Government has no more fundamental duty than the protection of the realm from threats foreign and domestic. But while David Cameron’s Conservative majority government is quick to take action against domestic threats (eagerly spending money and passing laws which undermine our fundamental freedoms and civil liberties in the process), it is worryingly weak when it comes to keeping Britain well equipped to deal with foreign dangers.

In just the latest manifestation of Tory disdain for defence issues, no sooner had the Conservatives secured their surprising general election victory than George Osborne sent an edict to the MoD demanding that they find another £1 billion of cost savings from an already pared back and insufficient budget.

Isabel Hardman, writing in The Spectator, remarks:

Even though the prospect of Britain failing to meet that Nato target is upsetting Washington, and even though it is something that agitates Tory backbenchers, and even though one Labour leadership candidate (Liz Kendall) has said they would stick to 2 per cent, this is unlikely to cause as big a row in Westminster as perhaps it should.

For starters, the Opposition is still officially not endorsing the 2 per cent target.

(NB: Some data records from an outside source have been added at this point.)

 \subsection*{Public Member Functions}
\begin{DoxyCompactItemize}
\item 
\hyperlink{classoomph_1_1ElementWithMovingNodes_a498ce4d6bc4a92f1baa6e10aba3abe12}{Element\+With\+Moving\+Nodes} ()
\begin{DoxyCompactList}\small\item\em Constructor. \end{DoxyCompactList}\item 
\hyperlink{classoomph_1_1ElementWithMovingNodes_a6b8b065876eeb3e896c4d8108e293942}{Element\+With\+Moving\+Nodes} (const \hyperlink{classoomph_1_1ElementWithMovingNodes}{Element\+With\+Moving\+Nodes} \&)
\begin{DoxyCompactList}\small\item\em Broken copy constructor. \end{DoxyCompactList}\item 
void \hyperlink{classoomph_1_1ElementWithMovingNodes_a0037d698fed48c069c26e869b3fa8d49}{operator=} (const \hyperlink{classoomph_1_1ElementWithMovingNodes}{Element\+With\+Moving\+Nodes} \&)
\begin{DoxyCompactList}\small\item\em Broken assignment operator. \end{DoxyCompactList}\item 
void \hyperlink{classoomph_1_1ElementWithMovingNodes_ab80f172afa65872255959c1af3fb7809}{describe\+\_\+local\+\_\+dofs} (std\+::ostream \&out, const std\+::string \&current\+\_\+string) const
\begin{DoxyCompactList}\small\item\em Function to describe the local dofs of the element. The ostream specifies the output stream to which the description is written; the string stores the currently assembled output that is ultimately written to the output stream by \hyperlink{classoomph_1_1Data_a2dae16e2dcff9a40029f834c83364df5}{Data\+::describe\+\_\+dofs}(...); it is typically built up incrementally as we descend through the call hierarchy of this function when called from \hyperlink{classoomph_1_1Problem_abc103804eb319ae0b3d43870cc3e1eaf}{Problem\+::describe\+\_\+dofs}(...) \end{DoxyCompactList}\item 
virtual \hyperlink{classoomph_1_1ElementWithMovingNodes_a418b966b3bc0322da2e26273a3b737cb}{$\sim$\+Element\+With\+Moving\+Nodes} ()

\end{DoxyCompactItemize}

For another thing, one of the best-briefed proponents of the Tories keeping their commitments, Rory Stewart, is no longer chair of the Defence Select Committee and is now a minister. And for another thing, Tory MPs are trying their best currently to behave rather than pick fights. Even if they did, a rebellion organised by a backbencher would number a few dozen at the most and would unlikely to be joined by Labour unless Liz Kendall wins the party leadership. There will be criticism from the sidelines, but few are expecting any sort of real trouble that is troublesome for the government.

Of course, this is only if you measure trouble as being purely confined to the walls of the Palace of Westminster, rather than the sort of trouble the armed forces may be required to deal with but just with even further reduced capabilities, but there we go.